> Task objective:
Repeat every entry exactly. Leave nothing out.

*** Opening Given records ***

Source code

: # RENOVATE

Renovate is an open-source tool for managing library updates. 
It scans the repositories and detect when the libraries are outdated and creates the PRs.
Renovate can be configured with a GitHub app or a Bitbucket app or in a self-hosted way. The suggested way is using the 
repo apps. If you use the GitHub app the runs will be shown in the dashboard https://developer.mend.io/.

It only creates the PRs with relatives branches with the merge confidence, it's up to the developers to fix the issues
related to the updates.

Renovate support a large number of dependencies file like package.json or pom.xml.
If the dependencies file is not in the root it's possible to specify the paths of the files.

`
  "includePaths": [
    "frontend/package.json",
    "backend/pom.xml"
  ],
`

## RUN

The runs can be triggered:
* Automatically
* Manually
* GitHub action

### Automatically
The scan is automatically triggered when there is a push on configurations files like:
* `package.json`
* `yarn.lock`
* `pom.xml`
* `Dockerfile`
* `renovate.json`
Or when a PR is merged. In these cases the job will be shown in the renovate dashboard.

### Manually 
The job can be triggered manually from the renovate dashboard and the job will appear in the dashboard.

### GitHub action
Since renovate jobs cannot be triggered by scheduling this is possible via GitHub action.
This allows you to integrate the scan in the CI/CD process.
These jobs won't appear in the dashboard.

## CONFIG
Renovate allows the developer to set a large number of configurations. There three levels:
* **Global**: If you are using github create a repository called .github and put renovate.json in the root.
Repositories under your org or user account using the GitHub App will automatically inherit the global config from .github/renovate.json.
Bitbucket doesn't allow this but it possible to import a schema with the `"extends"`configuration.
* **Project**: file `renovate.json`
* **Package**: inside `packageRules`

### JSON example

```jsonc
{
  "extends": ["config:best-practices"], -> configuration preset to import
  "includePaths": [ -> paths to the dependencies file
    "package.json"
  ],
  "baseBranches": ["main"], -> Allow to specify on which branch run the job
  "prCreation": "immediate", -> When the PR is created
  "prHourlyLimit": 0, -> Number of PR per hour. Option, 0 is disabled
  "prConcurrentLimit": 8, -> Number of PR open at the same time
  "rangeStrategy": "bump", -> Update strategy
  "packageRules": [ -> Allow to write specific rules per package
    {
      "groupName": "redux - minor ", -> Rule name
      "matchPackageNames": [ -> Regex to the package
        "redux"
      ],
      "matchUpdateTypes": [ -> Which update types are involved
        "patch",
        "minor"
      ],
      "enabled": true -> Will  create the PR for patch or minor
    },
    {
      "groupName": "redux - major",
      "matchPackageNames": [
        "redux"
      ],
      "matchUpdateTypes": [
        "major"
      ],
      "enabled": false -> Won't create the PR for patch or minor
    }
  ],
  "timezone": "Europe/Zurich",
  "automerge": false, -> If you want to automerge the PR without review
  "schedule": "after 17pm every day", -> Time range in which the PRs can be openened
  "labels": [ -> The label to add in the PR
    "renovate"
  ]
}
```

*** Closing Given records ***

> Completed exercise:
Source code

: # RENOVATE

Renovate is an open-source tool for managing library updates. 
It scans the repositories and detect when the libraries are outdated and creates the PRs.
Renovate can be configured with a GitHub app or a Bitbucket app or in a self-hosted way. The suggested way is using the 
repo apps. If you use the GitHub app the runs will be shown in the dashboard https://developer.mend.io/.

It only creates the PRs with relatives branches with the merge confidence, it's up to the developers to fix the issues
related to the updates.

Renovate support a large number of dependencies file like package.json or pom.xml.
If the dependencies file is not in the root it's possible to specify the paths of the files.

`
  "includePaths": [
    "frontend/package.json",
    "backend/pom.xml"
  ],
`

## RUN

The runs can be triggered:
* Automatically
* Manually
* GitHub action

### Automatically
The scan is automatically triggered when there is a push on configurations files like:
* `package.json`
* `yarn.lock`
* `pom.xml`
* `Dockerfile`
* `renovate.json`
Or when a PR is merged. In these cases the job will be shown in the renovate dashboard.

### Manually 
The job can be triggered manually from the renovate dashboard and the job will appear in the dashboard.

### GitHub action
Since renovate jobs cannot be triggered by scheduling this is possible via GitHub action.
This allows you to integrate the scan in the CI/CD process.
These jobs won't appear in the dashboard.

## CONFIG
Renovate allows the developer to set a large number of configurations. There three levels:
* **Global**: If you are using github create a repository called .github and put renovate.json in the root.
Repositories under your org or user account using the GitHub App will automatically inherit the global config from .github/renovate.json.
Bitbucket doesn't allow this but it possible to import a schema with the `"extends"`configuration.
* **Project**: file `renovate.json`
* **Package**: inside `packageRules`

### JSON example

```jsonc
{
  "extends": ["config:best-practices"], -> configuration preset to import
  "includePaths": [ -> paths to the dependencies file
    "package.json"
  ],
  "baseBranches": ["main"], -> Allow to specify on which branch run the job
  "prCreation": "immediate", -> When the PR is created
  "prHourlyLimit": 0, -> Number of PR per hour. Option, 0 is disabled
  "prConcurrentLimit": 8, -> Number of PR open at the same time
  "rangeStrategy": "bump", -> Update strategy
  "packageRules": [ -> Allow to write specific rules per package
    {
      "groupName": "redux - minor ", -> Rule name
      "matchPackageNames": [ -> Regex to the package
        "redux"
      ],
      "matchUpdateTypes": [ -> Which update types are involved
        "patch",
        "minor"
      ],
      "enabled": true -> Will  create the PR for patch or minor
    },
    {
      "groupName": "redux - major",
      "matchPackageNames": [
        "redux"
      ],
      "matchUpdateTypes": [
        "major"
      ],
      "enabled": false -> Won't create the PR for patch or minor
    }
  ],
  "timezone": "Europe/Zurich",
  "automerge": false, -> If you want to automerge the PR without review
  "schedule": "after 17pm every day", -> Time range in which the PRs can be openened
  "labels": [ -> The label to add in the PR
    "renovate"
  ]
}
```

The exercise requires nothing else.